Marie Jahoda, Emeritus Professor at the University of Sussex and an outstanding social psychologist, died on 28 April. She was born in Vienna in 1907 and in her long and eventful life as a researcher, writer and teacher she inspired successive generations of students and colleagues with her humanistic ideals, her kindliness and her devotion to scientific methods in social research. Throughout her career she focused on social issues, such as nationalism, anti-Semitism and the impacts of poverty and unemployment.

Marie was no armchair philosopher. As a staunch anti-fascist and Social Democrat she came into collision with the repressive Austrian government already before Hitler's Anschluss. This led to a period of imprisonment between 1936 and 1937 but, fortunately, she was released on the condition that she left the country. She came to England and after the war, she emigrated to the United States, where she established herself in academic life and became a Professor of Social Psychology at New York University.

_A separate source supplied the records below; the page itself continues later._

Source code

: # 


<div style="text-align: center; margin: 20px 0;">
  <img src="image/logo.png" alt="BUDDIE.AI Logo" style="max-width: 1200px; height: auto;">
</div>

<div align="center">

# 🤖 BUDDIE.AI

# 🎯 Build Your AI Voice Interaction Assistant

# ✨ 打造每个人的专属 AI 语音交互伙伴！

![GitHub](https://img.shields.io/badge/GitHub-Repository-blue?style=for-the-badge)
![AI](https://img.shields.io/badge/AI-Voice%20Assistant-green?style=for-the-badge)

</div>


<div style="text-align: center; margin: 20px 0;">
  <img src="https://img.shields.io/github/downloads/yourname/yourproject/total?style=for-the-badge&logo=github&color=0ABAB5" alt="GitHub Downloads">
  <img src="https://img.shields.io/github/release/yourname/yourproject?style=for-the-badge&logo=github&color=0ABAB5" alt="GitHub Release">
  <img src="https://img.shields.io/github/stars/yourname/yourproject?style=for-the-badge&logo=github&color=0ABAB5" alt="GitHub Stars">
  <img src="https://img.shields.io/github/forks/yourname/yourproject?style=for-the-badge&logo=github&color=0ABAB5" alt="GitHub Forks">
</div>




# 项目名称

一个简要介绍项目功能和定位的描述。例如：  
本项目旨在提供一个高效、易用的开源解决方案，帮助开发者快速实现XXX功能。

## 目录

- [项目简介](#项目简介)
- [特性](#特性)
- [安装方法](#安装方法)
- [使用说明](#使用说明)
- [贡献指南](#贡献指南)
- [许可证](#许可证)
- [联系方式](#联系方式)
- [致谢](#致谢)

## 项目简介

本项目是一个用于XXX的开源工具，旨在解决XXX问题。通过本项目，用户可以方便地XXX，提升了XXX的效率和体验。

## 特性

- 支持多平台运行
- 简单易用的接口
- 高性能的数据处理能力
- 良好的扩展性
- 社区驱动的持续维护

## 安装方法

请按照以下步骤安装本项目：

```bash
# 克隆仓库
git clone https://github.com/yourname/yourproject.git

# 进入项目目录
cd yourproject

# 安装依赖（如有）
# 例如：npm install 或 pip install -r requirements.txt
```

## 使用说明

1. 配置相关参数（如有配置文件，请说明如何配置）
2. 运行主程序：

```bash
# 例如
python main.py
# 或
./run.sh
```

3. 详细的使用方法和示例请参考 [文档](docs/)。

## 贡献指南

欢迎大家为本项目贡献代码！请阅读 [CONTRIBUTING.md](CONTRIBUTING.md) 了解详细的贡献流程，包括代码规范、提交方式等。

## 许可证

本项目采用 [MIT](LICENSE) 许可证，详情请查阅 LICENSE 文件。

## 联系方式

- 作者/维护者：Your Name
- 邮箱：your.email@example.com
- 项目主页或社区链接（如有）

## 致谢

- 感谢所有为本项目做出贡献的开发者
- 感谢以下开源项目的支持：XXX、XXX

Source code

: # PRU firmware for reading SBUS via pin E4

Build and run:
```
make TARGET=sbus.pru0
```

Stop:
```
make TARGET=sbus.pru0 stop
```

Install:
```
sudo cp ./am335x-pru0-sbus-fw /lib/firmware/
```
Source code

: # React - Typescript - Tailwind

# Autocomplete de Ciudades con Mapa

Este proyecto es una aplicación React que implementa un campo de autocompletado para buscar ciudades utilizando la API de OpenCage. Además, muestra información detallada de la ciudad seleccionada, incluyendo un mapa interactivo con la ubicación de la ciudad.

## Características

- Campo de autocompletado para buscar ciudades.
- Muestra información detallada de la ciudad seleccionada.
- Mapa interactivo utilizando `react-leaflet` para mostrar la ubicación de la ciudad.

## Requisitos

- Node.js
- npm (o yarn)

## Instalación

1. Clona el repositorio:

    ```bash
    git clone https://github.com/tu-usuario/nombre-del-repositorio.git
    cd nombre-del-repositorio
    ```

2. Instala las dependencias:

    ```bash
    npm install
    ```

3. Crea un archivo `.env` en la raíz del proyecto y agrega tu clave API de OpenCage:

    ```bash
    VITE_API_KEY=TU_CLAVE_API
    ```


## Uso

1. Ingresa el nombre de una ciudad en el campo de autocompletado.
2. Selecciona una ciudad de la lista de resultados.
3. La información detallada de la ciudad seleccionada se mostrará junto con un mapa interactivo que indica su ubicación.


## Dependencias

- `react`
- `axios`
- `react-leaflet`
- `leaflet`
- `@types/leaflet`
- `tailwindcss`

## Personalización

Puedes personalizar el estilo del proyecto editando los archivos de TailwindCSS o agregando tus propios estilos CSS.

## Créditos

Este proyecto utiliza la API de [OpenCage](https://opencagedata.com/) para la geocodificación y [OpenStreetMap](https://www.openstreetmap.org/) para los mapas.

She proved an ideal person for the University of Sussex to recruit in the early 1960s. For nearly 40 years, she remained the embodiment of the Sussex ideal of interdisciplinary research and teaching and played a full part in the academic life of the University and of its governance.

After her official 'retirement' at the age of 65, Marie began a new period of very active creative work, choosing to participate in the interdisciplinary research of the Science Policy Research Unit (SPRU). She made major contributions to research programmes on social and technological forecasting and in another programme, she was able to return to the problem that was her first love as a young researcher: the social psychological consequences of prolonged unemployment.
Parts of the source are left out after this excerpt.